Comment by sheepfacts
2 days ago
Perhaps is difficult to measure personal productivity in programming, but we can measure that we will run more slowly with 10 kg. in our backpack. I propose this procedure: The SWE selects 10 tasks and guesses some measure of their complexity (time to finish them) and then he randomly select 5 to be done with AI and the rest without. He performs them and finally calculates a deviation D. The deviation D = D_0 - D_1 where D_i = sum (real_time/guessed_time - 1), where D_0 is using AI and D_1 is without AI, the sign and magnitude of D measure respectively if the use of AI is beneficial or detrimental and the impact of using AI. Also, clipping individuals addends to be in the interval [-0.5,0.5] should avoid one bad guess dominating the estimation. Sorry if this is a trivial ideal but it is feasible and intuitively should provide useful information if the tasks are taken among the ones in which each initial guessing has small deviation. A filter should be applied to tasks in which scaffolding by AI surpass a certain relative threshold in case we are interested in generalizing our results to tasks in which scaffolding is not dominating time.

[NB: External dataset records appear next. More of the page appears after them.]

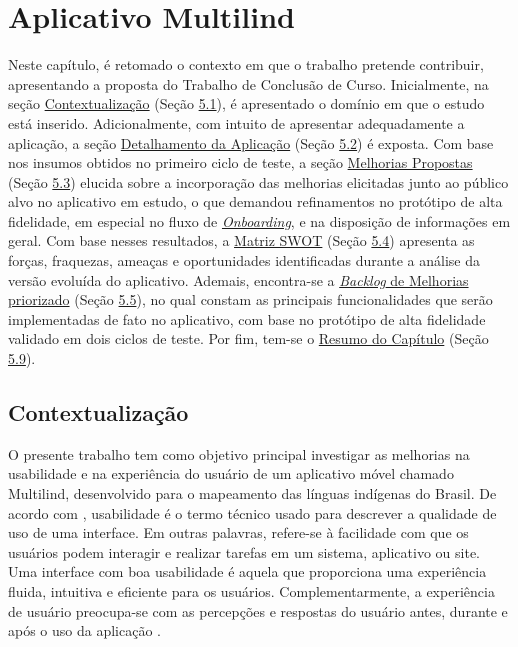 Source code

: \chapter[Aplicativo Multilind]{Aplicativo Multilind}
\label{chap:Aplicativo Multilind}
Neste capítulo, é retomado o contexto em que o trabalho pretende contribuir, apresentando a proposta do Trabalho de Conclusão de Curso. Inicialmente, na seção \hyperref[sec:Contextualizacao]{Contextualização} (Seção \hyperref[sec:Contextualizacao]{5.1}), é 
apresentado o domínio em que o estudo está inserido. Adicionalmente, com intuito de apresentar adequadamente a aplicação, a seção \hyperref[sec:Detalhamento da Aplicacao]{Detalhamento da Aplicação} (Seção \hyperref[sec:Detalhamento da Aplicacao]{5.2}) é exposta. 
Com base nos insumos obtidos no primeiro ciclo de teste, a seção \hyperref[sec:Melhorias Propostas]{Melhorias Propostas} (Seção \hyperref[sec:Melhorias Propostas]{5.3}) elucida sobre a incorporação das melhorias elicitadas junto ao público 
alvo no aplicativo em estudo, o que demandou refinamentos no protótipo de alta fidelidade, em especial no fluxo de \hyperref[sec:Onboarding]{\textit{Onboarding}}, e na disposição de informações em geral. Com base nesses resultados, a \hyperref[sec:Matriz SWOT]{Matriz SWOT} (Seção \hyperref[sec:Matriz SWOT]{5.4}) apresenta as forças, fraquezas, 
ameaças e oportunidades identificadas durante a análise da versão evoluída do aplicativo. Ademais, encontra-se a \hyperref[sec:Backlog de Melhorias]{\textit{Backlog} de Melhorias priorizado} (Seção \hyperref[sec:Backlog de Melhorias]{5.5}), no qual constam as principais funcionalidades que serão implementadas 
de fato no aplicativo, com base no protótipo de alta fidelidade validado em dois ciclos de teste. Por fim, tem-se o \hyperref[sec:Resumo Proposta]{Resumo do Capítulo} (Seção \hyperref[sec:Resumo Proposta]{5.9}).

\section{Contextualização}
\label{sec:Contextualizacao}
O presente trabalho tem como objetivo principal investigar as melhorias na usabilidade e na experiência do usuário de um aplicativo móvel chamado Multilind, desenvolvido para o mapeamento das línguas indígenas do Brasil. 
De acordo com , usabilidade é o termo técnico usado para descrever a qualidade de uso de uma interface. Em outras palavras, refere-se à facilidade com que os usuários podem interagir e realizar 
tarefas em um sistema, aplicativo ou site. Uma interface com boa usabilidade é aquela que proporciona uma experiência fluida, intuitiva e eficiente para os usuários. Complementarmente, a experiência de usuário preocupa-se 
com as percepções e respostas do usuário antes, durante e após o uso da aplicação \cite{iso9241210}.

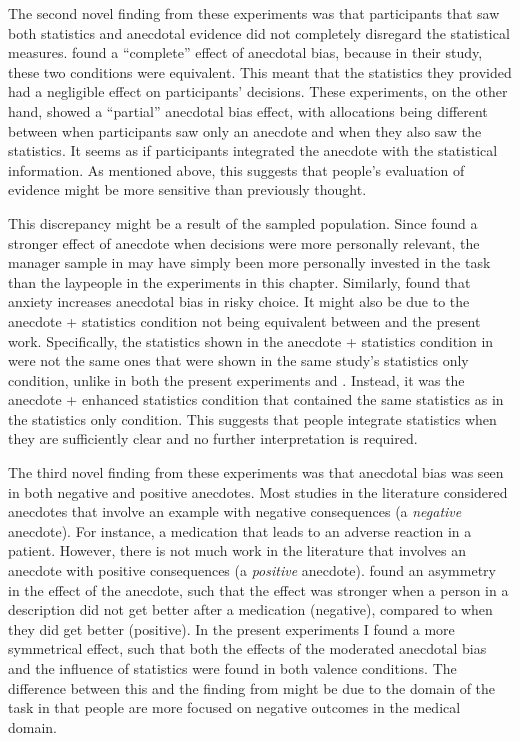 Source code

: \documentclass[a4paper, nobind, dvipsnames]{templates/ociamthesis}
\theoremstyle{definition}
\theoremstyle{definition}
\theoremstyle{definition}
\theoremstyle{definition}
\theoremstyle{remark}
\begin{document}
The second novel finding from these experiments was that participants that saw
both statistics and anecdotal evidence did not completely disregard the
statistical measures. \textcite{wainberg2013} found a ``complete'' effect of anecdotal bias,
because in their study, these two conditions were equivalent. This meant that
the statistics they provided had a negligible effect on participants' decisions.
These experiments, on the other hand, showed a ``partial'' anecdotal bias effect,
with allocations being different between when participants saw only an anecdote
and when they also saw the statistics. It seems as if participants integrated
the anecdote with the statistical information. As mentioned above, this suggests
that people's evaluation of evidence might be more sensitive than previously
thought.

This discrepancy might be a result of the sampled population. Since \textcite{freling2020}
found a stronger effect of anecdote when decisions were more personally
relevant, the manager sample in \textcite{wainberg2013} may have simply been more
personally invested in the task than the laypeople in the experiments in this
chapter. Similarly, \textcite{yang2015} found that anxiety increases anecdotal bias in
risky choice. It might also be due to the anecdote + statistics condition not
being equivalent between \textcite{wainberg2013} and the present work. Specifically, the
statistics shown in the anecdote + statistics condition in \textcite{wainberg2013} were
not the same ones that were shown in the same study's statistics only condition,
unlike in both the present experiments and \textcite{wainberg2018}. Instead, it was the
anecdote + enhanced statistics condition that contained the same statistics as
in the statistics only condition. This suggests that people integrate statistics
when they are sufficiently clear and no further interpretation is required.

The third novel finding from these experiments was that anecdotal bias was seen
in both negative and positive anecdotes. Most studies in the literature
considered anecdotes that involve an example with negative consequences (a
\emph{negative} anecdote). For instance, a medication that leads to an adverse
reaction in a patient. However, there is not much work in the literature that
involves an anecdote with positive consequences (a \emph{positive} anecdote).
\textcite{jaramillo2019} found an asymmetry in the effect of the anecdote, such that the
effect was stronger when a person in a description did not get better after a
medication (negative), compared to when they did get better (positive). In the
present experiments I found a more symmetrical effect, such that both the
effects of the moderated anecdotal bias and the influence of statistics were
found in both valence conditions. The difference between this and the finding
from \textcite{jaramillo2019} might be due to the domain of the task in that people are
more focused on negative outcomes in the medical domain.
\end{document}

It could happen that the impact of using AI depends of the task at hand, the capability of the SWE to pair programming with it, and of the LLM used, to such an extend that those factors were bigger that the average effect on a bag of tasks, in this case the large deviation from the mean makes any one parameter estimation void of useful information.
That's pretty much what the study the article refers too did, and it found the use of AI was 19% slower.